July 22 was the 240th anniversary of the Battle of Minisink in 1779.
And on that anniversary evening members of the Warwick Historical Society gathered in the Ketchum House, one of its 12 historic sites, for a special presentation of original Hathorn family dinner service.
Colonel of the Orange County Militia
To begin, John Hathorn, who is buried in Warwick Cemetery, was appointed as colonel of the Orange County Militia in 1776. He was the commander in that historic Battle of Minisink.
Wounded during battle, Hathorn, chased by Indians enlisted by the British, fled to the home in Warwick that he and his wife Elizabeth had built in 1773.
Sylvia Kubasiak and her husband, Arek Kwapinski, now own that same property, located on Hathorn Road just off Route 94 and County 1.
The Hathorn House, which they are currently restoring, is listed on the National Register of Historic Places.
A wedding present, made in Paris
In 1807 General Hathorn's daughter Catherine married James B. Post.A set of dishes, made in Paris sometime between 1800 and 1805 by one of the factories known as Vieu Paris Factories, was a wedding present from Hathorn.
When Catherine and James Post went west, they wrapped the dinner service in straw.

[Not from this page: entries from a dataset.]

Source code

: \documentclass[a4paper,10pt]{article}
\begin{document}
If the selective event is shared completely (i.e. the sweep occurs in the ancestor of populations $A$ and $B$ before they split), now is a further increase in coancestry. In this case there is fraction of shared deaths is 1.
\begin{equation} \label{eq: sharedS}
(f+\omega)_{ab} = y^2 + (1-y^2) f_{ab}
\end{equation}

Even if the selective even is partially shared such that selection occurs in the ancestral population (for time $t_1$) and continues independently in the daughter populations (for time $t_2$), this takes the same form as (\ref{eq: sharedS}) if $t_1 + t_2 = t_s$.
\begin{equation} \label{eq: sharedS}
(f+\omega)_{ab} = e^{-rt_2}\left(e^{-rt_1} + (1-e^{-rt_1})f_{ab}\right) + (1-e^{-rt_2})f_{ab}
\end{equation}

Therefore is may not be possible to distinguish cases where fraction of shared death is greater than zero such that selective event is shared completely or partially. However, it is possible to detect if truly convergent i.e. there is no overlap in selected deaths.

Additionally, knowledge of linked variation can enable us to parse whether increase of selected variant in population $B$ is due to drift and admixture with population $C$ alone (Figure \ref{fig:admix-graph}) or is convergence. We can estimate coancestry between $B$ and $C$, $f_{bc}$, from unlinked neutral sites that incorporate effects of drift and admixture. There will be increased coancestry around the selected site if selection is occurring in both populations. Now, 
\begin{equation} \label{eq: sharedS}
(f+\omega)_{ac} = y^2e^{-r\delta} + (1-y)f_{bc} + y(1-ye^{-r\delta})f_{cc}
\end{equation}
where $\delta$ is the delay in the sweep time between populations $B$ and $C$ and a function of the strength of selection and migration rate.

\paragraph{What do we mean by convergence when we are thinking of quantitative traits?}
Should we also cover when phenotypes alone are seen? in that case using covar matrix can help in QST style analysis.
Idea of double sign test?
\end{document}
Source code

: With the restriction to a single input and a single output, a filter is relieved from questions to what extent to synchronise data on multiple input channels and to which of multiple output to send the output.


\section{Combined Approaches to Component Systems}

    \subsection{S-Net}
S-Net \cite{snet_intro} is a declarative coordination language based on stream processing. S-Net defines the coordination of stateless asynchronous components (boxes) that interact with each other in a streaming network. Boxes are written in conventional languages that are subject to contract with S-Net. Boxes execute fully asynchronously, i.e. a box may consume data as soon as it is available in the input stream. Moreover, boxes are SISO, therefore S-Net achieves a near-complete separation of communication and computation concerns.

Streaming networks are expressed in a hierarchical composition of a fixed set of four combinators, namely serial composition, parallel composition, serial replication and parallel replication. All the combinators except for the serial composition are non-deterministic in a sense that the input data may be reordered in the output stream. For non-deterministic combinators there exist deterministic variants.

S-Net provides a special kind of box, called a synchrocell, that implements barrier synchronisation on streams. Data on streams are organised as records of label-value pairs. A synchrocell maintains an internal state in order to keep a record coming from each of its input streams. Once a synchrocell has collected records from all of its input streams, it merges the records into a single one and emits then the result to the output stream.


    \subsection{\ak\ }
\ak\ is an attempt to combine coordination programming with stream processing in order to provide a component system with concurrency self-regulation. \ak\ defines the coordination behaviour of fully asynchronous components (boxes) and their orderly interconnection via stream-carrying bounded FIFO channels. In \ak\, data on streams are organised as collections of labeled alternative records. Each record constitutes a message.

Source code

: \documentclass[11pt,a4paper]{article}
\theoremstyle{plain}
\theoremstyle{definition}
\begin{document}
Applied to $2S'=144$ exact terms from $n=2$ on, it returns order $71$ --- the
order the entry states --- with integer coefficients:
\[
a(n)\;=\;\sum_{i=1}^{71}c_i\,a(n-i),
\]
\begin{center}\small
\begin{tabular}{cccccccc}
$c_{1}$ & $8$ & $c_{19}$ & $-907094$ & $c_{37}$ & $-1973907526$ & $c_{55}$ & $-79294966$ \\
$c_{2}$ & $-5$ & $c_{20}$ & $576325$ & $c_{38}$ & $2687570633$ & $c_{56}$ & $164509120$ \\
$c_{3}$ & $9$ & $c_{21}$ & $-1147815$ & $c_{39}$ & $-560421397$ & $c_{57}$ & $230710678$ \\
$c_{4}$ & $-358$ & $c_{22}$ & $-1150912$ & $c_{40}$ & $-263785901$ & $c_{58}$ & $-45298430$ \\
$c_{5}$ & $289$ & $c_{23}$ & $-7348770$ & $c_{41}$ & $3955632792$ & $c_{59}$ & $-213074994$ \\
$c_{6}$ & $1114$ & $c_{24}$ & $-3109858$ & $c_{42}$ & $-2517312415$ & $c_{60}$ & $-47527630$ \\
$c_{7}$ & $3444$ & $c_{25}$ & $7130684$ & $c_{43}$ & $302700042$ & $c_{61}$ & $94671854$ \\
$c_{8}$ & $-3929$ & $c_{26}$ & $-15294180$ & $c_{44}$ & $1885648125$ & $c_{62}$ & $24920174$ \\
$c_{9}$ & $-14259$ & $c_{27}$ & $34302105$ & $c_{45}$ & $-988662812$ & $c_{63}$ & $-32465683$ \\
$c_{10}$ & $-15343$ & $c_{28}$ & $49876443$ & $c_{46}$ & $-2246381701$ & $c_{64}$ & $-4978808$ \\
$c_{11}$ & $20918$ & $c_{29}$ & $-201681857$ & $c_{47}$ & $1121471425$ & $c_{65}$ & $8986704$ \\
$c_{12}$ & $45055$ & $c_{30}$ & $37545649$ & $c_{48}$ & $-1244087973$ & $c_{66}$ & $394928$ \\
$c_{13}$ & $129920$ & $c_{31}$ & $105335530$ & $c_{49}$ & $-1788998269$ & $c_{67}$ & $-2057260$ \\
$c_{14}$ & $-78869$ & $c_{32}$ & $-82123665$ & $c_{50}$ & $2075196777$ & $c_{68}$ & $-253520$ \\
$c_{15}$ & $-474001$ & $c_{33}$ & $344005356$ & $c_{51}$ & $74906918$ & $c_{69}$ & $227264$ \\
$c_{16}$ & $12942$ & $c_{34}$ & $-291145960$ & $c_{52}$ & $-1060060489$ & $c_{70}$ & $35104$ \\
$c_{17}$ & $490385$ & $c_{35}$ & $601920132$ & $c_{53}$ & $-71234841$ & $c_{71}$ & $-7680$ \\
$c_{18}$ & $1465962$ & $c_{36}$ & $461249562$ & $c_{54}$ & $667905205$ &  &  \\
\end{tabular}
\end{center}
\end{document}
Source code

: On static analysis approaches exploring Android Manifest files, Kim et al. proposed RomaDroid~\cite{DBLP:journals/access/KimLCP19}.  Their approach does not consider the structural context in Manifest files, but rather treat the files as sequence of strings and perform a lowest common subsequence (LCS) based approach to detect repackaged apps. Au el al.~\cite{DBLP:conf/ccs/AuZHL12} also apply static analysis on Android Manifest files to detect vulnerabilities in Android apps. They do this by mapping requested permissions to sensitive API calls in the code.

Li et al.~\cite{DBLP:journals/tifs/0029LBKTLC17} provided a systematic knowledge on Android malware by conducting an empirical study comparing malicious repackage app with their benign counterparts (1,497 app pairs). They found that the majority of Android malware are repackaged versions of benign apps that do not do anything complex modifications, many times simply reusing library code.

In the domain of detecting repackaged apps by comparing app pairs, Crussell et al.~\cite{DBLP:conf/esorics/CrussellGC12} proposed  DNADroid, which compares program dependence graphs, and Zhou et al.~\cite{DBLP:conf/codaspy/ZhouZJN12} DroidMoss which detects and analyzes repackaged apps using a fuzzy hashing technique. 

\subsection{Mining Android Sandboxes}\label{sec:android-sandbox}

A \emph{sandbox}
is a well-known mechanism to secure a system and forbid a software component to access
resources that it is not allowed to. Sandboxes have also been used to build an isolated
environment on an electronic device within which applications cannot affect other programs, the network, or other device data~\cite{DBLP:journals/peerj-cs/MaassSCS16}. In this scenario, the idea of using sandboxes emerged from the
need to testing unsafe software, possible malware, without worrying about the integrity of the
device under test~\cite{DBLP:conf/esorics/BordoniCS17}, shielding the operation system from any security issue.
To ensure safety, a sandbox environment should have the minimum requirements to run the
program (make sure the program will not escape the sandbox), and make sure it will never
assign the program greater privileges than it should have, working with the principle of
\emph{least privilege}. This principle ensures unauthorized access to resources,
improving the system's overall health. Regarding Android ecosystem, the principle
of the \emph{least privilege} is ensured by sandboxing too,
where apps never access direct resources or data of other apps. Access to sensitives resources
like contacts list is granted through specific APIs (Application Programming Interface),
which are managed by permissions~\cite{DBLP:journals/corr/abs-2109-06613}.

It was considered their most prized possession.
A call from Arizona
The dishes were still considered the most prized possession of Hathorn descendant Catherine Cornelia Thompson of Tucson, Arizona, who contacted the Warwick Historical Society to find out if there was any interest in caring for this family collection.
The society accepted the gift but felt the real home should be the old stone house where General Hathorn lived.
And so on July 22, Warwick Historical Society Executive Director Nora Gurich directed that presentation of the dishes to be on loan in the Hathorn House Museum Room
.Sue Gardner, secretary of Friends of Hathorn House, an organization formed to preserve the historic home, accepted the dishes on behalf of the new owners, who were away at that time.